La construction des groupes de pairs

Cette construction se fait dès le premier module de la formation. Les participants se choisissent en fonction de leurs affinités, de leur situation géographique, de leurs envies sans intervention des enseignants. Les formateurs proposent, seulement, un cadre pour que ces groupes de pairs puissent se mettre en place. Ensuite chaque groupe va revivre un processus d'inclusion et construire sa propre vie, ses propres

règles, sa propre périodicité, choisir ses lieux et son principe de fonctionnement. En travaillant sur ses propres règles, chaque groupe de pairs aide ses membres à intérioriser les mêmes règles que C&T. Certains groupes de pairs continuent de fonctionner après la formation et constituent un lieu de supervision, d’analyse de la pratique, un véritable lieu-ressources. Des groupes de pairs peuvent déboucher sur des coopérations, voire des collaborations très fortes professionnellement. Parfois, des groupes de pairs se recomposent au gré des affinités.

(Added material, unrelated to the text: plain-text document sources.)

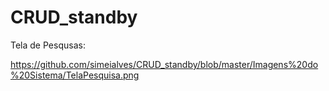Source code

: # CRUD_standby

Tela de Pesqusas:

https://github.com/simeialves/CRUD_standby/blob/master/Imagens%20do%20Sistema/TelaPesquisa.png
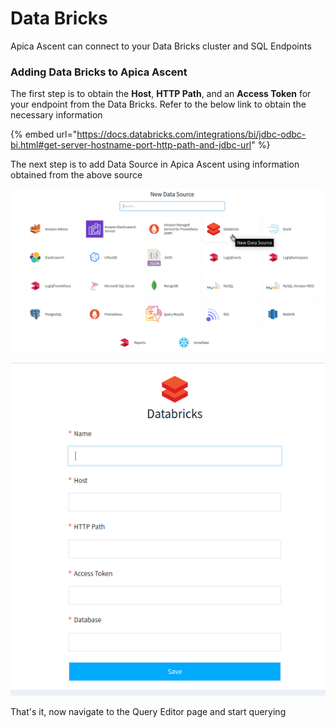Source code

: # Data Bricks

Apica Ascent can connect to your Data Bricks cluster and SQL Endpoints

### Adding Data Bricks to Apica Ascent

The first step is to obtain the **Host**, **HTTP Path**, and an **Access Token** for your endpoint from the Data Bricks. Refer to the below link to obtain the necessary information

{% embed url="https://docs.databricks.com/integrations/bi/jdbc-odbc-bi.html#get-server-hostname-port-http-path-and-jdbc-url" %}

The next step is to add Data Source in Apica Ascent using information obtained from the above source

![Selecting Data Bricks data source](../../.gitbook/assets/DB-1.png)

![Confguring Data Bricks data source](../../.gitbook/assets/DB-2.png)



That's it, now navigate to the Query Editor page and start querying
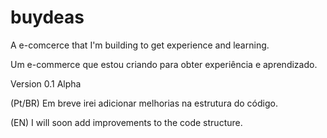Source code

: # buydeas
A e-comcerce that I'm building to get experience and learning.

Um e-commerce que estou criando para obter experiência e aprendizado.

Version 0.1 Alpha

(Pt/BR) Em breve irei adicionar melhorias na estrutura do código. 

(EN)  I will soon add improvements to the code structure.


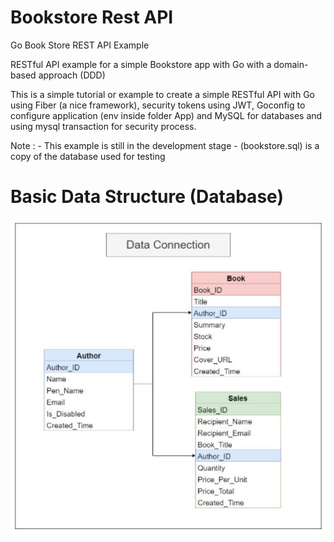 # Bookstore Rest API

Go Book Store REST API Example

RESTful API example for a simple Bookstore app with Go with a domain-based approach (DDD)

This is a simple tutorial or example to create a simple RESTful API with Go using Fiber (a nice framework), security tokens using JWT, Goconfig to configure application (env inside folder App) and MySQL for databases and using mysql transaction for security process.

Note : - This example is still in the development stage
       - (bookstore.sql) is a copy of the database used for testing

# Basic Data Structure (Database)

![alt text](https://github.com/sugiantodenny01/bookstoreApp/blob/main/assets/Db.JPG?raw=true)
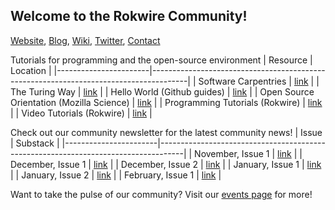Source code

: ## Welcome to the Rokwire Community!

[Website](https://rokwirecommunity.web.illinois.edu/), [Blog](https://publish.illinois.edu/bradly-alicea/), [Wiki](https://github.com/rokwire/rokwire-community/wiki), [Twitter](http://www.twitter.com/RokwireC/), [Contact](mailto:balicea@illinois.edu)

Tutorials for programming and the open-source environment
| Resource              | Location                                                                              |
|-----------------------|---------------------------------------------------------------------------------------|
| Software Carpentries  | [link](http://www.github.com/swcarpentry/swcarpentry)                                 |
| The Turing Way        | [link](https://github.com/alan-turing-institute/the-turing-way/blob/master/README.md) |
| Hello World (Github guides) | [link](https://guides.github.com/activities/hello-world/)                       |
| Open Source Orientation (Mozilla Science) | [link](https://mozillascience.github.io/study-group-orientation/index.html)  |
| Programming Tutorials (Rokwire) | [link](https://github.com/rokwire/rokwire-community/wiki/Programming-Tutorials)       |
| Video Tutorials  (Rokwire)     | [link](https://github.com/rokwire/rokwire-community/wiki/Video-Tutorials)             |


Check out our community newsletter for the latest community news!
| Issue                 | Substack                                                                           |
|-----------------------|------------------------------------------------------------------------------------|
| November, Issue 1     | [link](https://rokwirecommunity.substack.com/p/rokwire-community-news)             |
| December, Issue 1     | [link](https://rokwirecommunity.substack.com/p/rokwire-community-news-november1)   |
| December, Issue 2     | [link](https://rokwirecommunity.substack.com/p/rokwire-community-news-december-2)       |
| January, Issue 1      | [link](https://rokwirecommunity.substack.com/p/rokwire-community-newsletter-january)       |
| January, Issue 2      | [link](https://rokwirecommunity.substack.com/p/rokwire-community-newsletter-january-c47)   |
| February, Issue 1     | [link](https://rokwirecommunity.substack.com/publish/post/31686281)                |

Want to take the pulse of our community? Visit our [events page](https://rokwirecommunity.web.illinois.edu/events.html) for more!
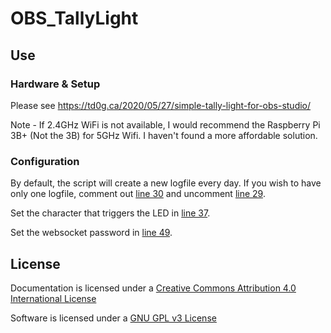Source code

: # OBS_TallyLight

## Use

### Hardware & Setup

Please see https://td0g.ca/2020/05/27/simple-tally-light-for-obs-studio/

Note - If 2.4GHz WiFi is not available, I would recommend the Raspberry Pi 3B+ (Not the 3B) for 5GHz Wifi.  I haven't found a more affordable solution.

### Configuration

By default, the script will create a new logfile every day.  If you wish to have only one logfile, comment out [line 30](https://github.com/td0g/OBS_TallyLight/blob/76f0a91a4130b9426cd6d66720c012547c89aded/tallylight.py#L30) and uncomment [line 29](https://github.com/td0g/OBS_TallyLight/blob/76f0a91a4130b9426cd6d66720c012547c89aded/tallylight.py#L29).

Set the character that triggers the LED in [line 37](https://github.com/td0g/OBS_TallyLight/blob/76f0a91a4130b9426cd6d66720c012547c89aded/tallylight.py#L37).

Set the websocket password in [line 49](https://github.com/td0g/OBS_TallyLight/blob/76f0a91a4130b9426cd6d66720c012547c89aded/tallylight.py#L49).

## License

Documentation is licensed under a [Creative Commons Attribution 4.0 International License](https://creativecommons.org/licenses/by/4.0/)

Software is licensed under a [GNU GPL v3 License](https://www.gnu.org/licenses/gpl-3.0.txt)
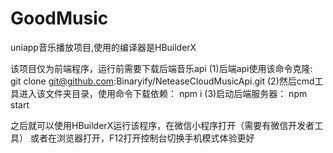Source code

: # GoodMusic
uniapp音乐播放项目,使用的编译器是HBuilderX

该项目仅为前端程序，运行前需要下载后端音乐api
(1)后端api使用该命令克隆: git clone git@github.com:Binaryify/NeteaseCloudMusicApi.git 
(2)然后cmd工具进入该文件夹目录，使用命令下载依赖： npm i 
(3)启动后端服务器： npm start

之后就可以使用HBuilderX运行该程序，在微信小程序打开（需要有微信开发者工具）
或者在浏览器打开，F12打开控制台切换手机模式体验更好
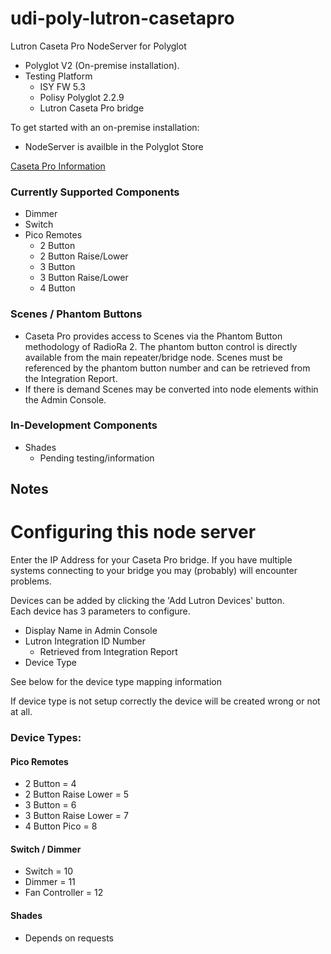 # udi-poly-lutron-casetapro

Lutron Caseta Pro NodeServer for Polyglot

- Polyglot V2 (On-premise installation).
- Testing Platform
    - ISY FW 5.3
    - Polisy Polyglot 2.2.9
    - Lutron Caseta Pro bridge

To get started with an on-premise installation: 
- NodeServer is availble in the Polyglot Store

[Caseta Pro Information](https://www.casetawireless.com/proproducts)


### Currently Supported Components
- Dimmer
- Switch
- Pico Remotes
    - 2 Button
    - 2 Button Raise/Lower
    - 3 Button
    - 3 Button Raise/Lower
    - 4 Button

### Scenes / Phantom Buttons
- Caseta Pro provides access to Scenes via the Phantom Button methodology of RadioRa 2.  The phantom
button control is directly available from the main repeater/bridge node.  Scenes must be referenced by the
phantom button number and can be retrieved from the Integration Report.
- If there is demand Scenes may be converted into node elements within the Admin Console.

### In-Development Components
- Shades
    - Pending testing/information

## Notes

# Configuring this node server

Enter the IP Address for your Caseta Pro bridge.  If
you have multiple systems connecting to your bridge you may (probably) will encounter
problems.

Devices can be added by clicking the 'Add Lutron Devices' button.  
Each device has 3 parameters to configure.
- Display Name in Admin Console
- Lutron Integration ID Number
    - Retrieved from Integration Report
- Device Type  

See below for the device type mapping information

If device type is not setup correctly the device will be created wrong or not at all.

### Device Types:

#### Pico Remotes
- 2 Button              = 4
- 2 Button Raise Lower  = 5
- 3 Button              = 6
- 3 Button Raise Lower  = 7
- 4 Button Pico         = 8

#### Switch / Dimmer
- Switch                = 10
- Dimmer                = 11
- Fan Controller        = 12

#### Shades
- Depends on requests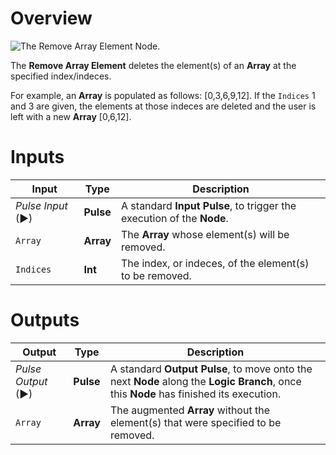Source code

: # Overview

![The Remove Array Element Node.]()

The **Remove Array Element** deletes the element(s) of an **Array** at the specified index/indeces. 

For example, an **Array** is populated as follows: [0,3,6,9,12]. If the `Indices` 1 and 3 are given, the elements at those indeces are deleted and the user is left with a new **Array** [0,6,12]. 

<!---# Attributes

|Attribute|Type|Description|
|---|---|---|
--->
# Inputs

|Input|Type|Description|
|---|---|---|
|*Pulse Input* (►)|**Pulse**|A standard **Input Pulse**, to trigger the execution of the **Node**.|
|`Array`|**Array**|The **Array** whose element(s) will be removed.|
|`Indices`|**Int**|The index, or indeces, of the element(s) to be removed.|


# Outputs

|Output|Type|Description|
|---|---|---|
|*Pulse Output* (►)|**Pulse**|A standard **Output Pulse**, to move onto the next **Node** along the **Logic Branch**, once this **Node** has finished its execution.|
|`Array`|**Array**|The augmented **Array** without the element(s) that were specified to be removed.|



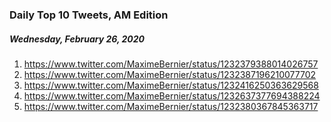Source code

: ### Daily Top 10 Tweets, AM Edition
##### Wednesday, February 26, 2020
 1) https://www.twitter.com/MaximeBernier/status/1232379388014026757
 2) https://www.twitter.com/MaximeBernier/status/1232387196210077702
 3) https://www.twitter.com/MaximeBernier/status/1232416250363629568
 4) https://www.twitter.com/MaximeBernier/status/1232637377694388224
 5) https://www.twitter.com/MaximeBernier/status/1232380367845363717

Les objectifs d’un groupe de pairs

C’est un temps où l’on va vivre les processus d’évaluation, de feed-back, de présentation des concepts. C’est ce qui se passe dans notre métier, puisque nous sommes constamment amenés à présenter des concepts, réguler les relations entre les personnes, à évaluer, à donner des feed-back aux clients. Apprendre le métier de coach repose sur l’apprentissage et l’analyse du processus, par exemple sur les capacités à métacommuniquer et à donner des feed-back. Souvent les personnes peuvent vivre cela comme une perte de temps. Pendant que l’on s’interroge sur « pourquoi le groupe avance ou n’avance pas », on n’apprend pas des techniques ou des outils, d’où l’émergence d’une certaine frustration. Hors il se trouve que cette frustration est un passage incontournable qui aide à grandir. L’objectif n’étant pas d’être mal à l’aise mais d’intégrer à un niveau intrinsèque la formation, le métier et l’identité de coach. Eprouver de la frustration, devoir «renoncer » permettra au futur coach d’accompagner Ses clients-managers dans une situation similaire : « le court terme ou le long terme ? , je voudrais une chose et son contraire, je voudrais que mes collaborateurs soient autonomes et en même temps qu’ils me rendent compte… » Le « groupe de pairs » est un lieu où les participants vont venir construire et consolider leur processus d’apprentissage ; ils vont expérimenter la pratique du coaching au sein du groupe de pairs.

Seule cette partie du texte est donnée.